Analyst Insight: Global oilseed rape deficit

Thursday, 25 July 2019

Market Commentary

Global wheat markets have continued to drift, with Chicago, Paris and UK feed wheat prices lacking direction. With favourable conditions in the US, soyabean markets have also slid.

Yet European maize and oilseed rape markets have continued to climb. As the oilseed rape outlook is tightening, Paris futures (Dec-19) have reached contract high yesterday, testing the €380/t physiological barrier, while expected French maize yields have been trimmed to below average.

However, as the value of the pound has increased over the last week, reversing the previous 10 weeks loss, should this trend continue, UK markets will be pressured.

Peter Collier

Arable Analyst

Global oilseed rape deficit

Following what has been an unfavourable growing season for oilseed rape, both in the EU and across Europe, imports are going to be essential.

For the UK, It would be hard to justify anything other than an average yield from the reported area. With production up to circa 1.7Mt, and a domestic consumption of around 2Mt, there will be a national deficit.

Additionally, Europe as a whole is forecast to import between 4.5Mt to 5.5Mt, so where will the imports come from, and is the outlook bullish for prices?

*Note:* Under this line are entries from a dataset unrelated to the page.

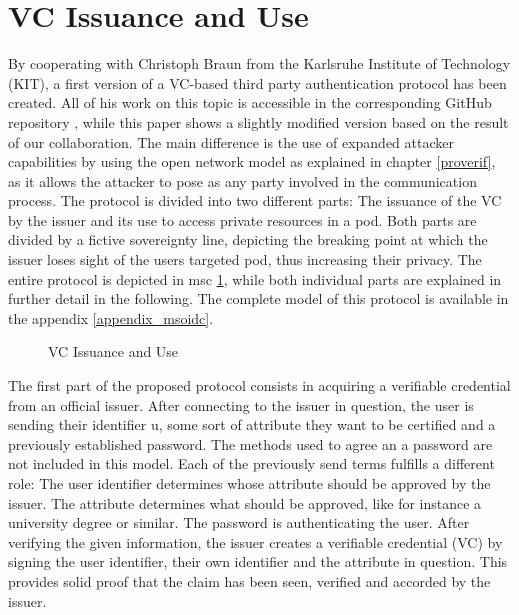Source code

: \documentclass[11pt,twoside,a4paper,openright]{book}
\begin{document}

\section{VC Issuance and Use}

By cooperating with Christoph Braun from the Karlsruhe Institute of Technology (KIT), a first version of a VC-based third party authentication protocol has been created. All of his work on this topic is accessible in the corresponding GitHub repository \cite{githubChristoph}, while this paper shows a slightly modified version based on the result of our collaboration. The main difference is the use of expanded attacker capabilities by using the open network model as explained in chapter \ref{proverif}, as it allows the attacker to pose as any party involved in the communication process. The protocol is divided into two different parts: The issuance of the VC by the issuer and its use to access private resources in a pod. Both parts are divided by a fictive sovereignty line, depicting the breaking point at which the issuer loses sight of the users targeted pod, thus increasing their privacy. The entire protocol is depicted in msc \ref{fig:msc_msoidc_small}, while both individual parts are explained in further detail in the following. The complete model of this protocol is available in the appendix \ref{appendix_msoidc}.

\begin{figure}[H]
    \centering
    
    \caption{VC Issuance and Use}
    \label{fig:msc_msoidc_small}
\end{figure}

The first part of the proposed protocol consists in acquiring a verifiable credential from an official issuer. After connecting to the issuer in question, the user is sending their identifier u, some sort of attribute they want to be certified and a previously established password. The methods used to agree an a password are not included in this model. Each of the previously send terms fulfills a different role: The user identifier determines whose attribute should be approved by the issuer. The attribute determines what should be approved, like for instance a university degree or similar. The password is authenticating the user. After verifying the given information, the issuer creates a verifiable credential (VC) by signing the user identifier, their own identifier and the attribute in question. This provides solid proof that the claim has been seen, verified and accorded by the issuer.
\end{document}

The cyclical nature of import origins will see Ukrainian oilseed rape imported from August until December and Australian imports for the second half of the year, with occasional Canadian imports.

Ukraine Prospects

While the oilseed rape area in the UK and in Europe has been in decline, the Ukrainian oilseed rape area has reached a new record. Yields have also been increasing year on year, and the USDA was forecasting a record 3t/ha for harvest 2019.

However, with the majority of winter oilseed rape now harvested, yields are so far down year on year at around 2.4t/ha (UkrAgroConsult).

Working with the yield hit, Ukrainian production could well be closer to 3.1Mt, still the largest on record. However, a 0.4Mt domestic consumption would equate to a possible 2.7Mt exportable surplus, 0.8Mt less than currently factored in by the USDA.

Australian Outlook

Following the drought hit harvest of 2018/19, oilseed rape production was forecast to recover in 2019/20, following a better planting window and more favourable conditions. However, available exports are forecast at just 1.9Mt. Recently around 10% of Australian exports have gone to non-EU countries, although this has been higher historically, leaving circa 1.7Mt available for the EU.

Additionally, Australian winter conditions haven’t been perfect for crop development, a continued lack of rainfall could well curb yields.

As such, the supply and demand of oilseed rape for the EU, Australia and Ukraine looks set for the largest deficit on record of over 2Mt, placing additional importance on Canadian production.

Canadian canola

The availability of Canadian canola is more complex when measuring the volume the EU could import whilst satisfying GM approval legislation. In recent years, the EU accounted for around 5% of Canadian exports, and has historically imported a maximum annual volume of 0.7Mt.

With other nations such as China, Japan, and Mexico requiring a combined 8.1Mt, and the remaining nations requiring a combined 3Mt plus, global supply is likely to tighten significantly. 

So why haven’t prices climbed higher?

Firstly, the global standard dataset of the USDA will likely reflect the changing outlook once harvests are better underway, but until then, the world appears better supplied and there are large global stocks of oilseed rape to be drawn down.

Secondly, likely EU competition for rapeseed and product imports are to come from China, Pakistan and Japan. However, in China and Pakistan as the price discount of soya oil to rapeseed oil has grown, an increased proportion of the overall oil demand will shift away from rapeseed oil and somewhat ease the demand for rape seed.

Through substitution between oils, there is a price ceiling for oilseed rape, where economics will dictate a swap to either palm or soya. As palm and soya oil have both been on a downward trend, the price of rapeseed oil has been unable to continue to rise as the discount has grown.

Where next for rape?

Domestically, and within the EU, there will be an additional incentive to use soyabeans in 2019/20, potentially reducing the domestic consumption of oilseed rape. With the rapeseed pushing the ceiling of substitution, any potential rise in soyabeans would allow rapeseed markets to push higher, in what is an otherwise a currently suppressed oilseed complex.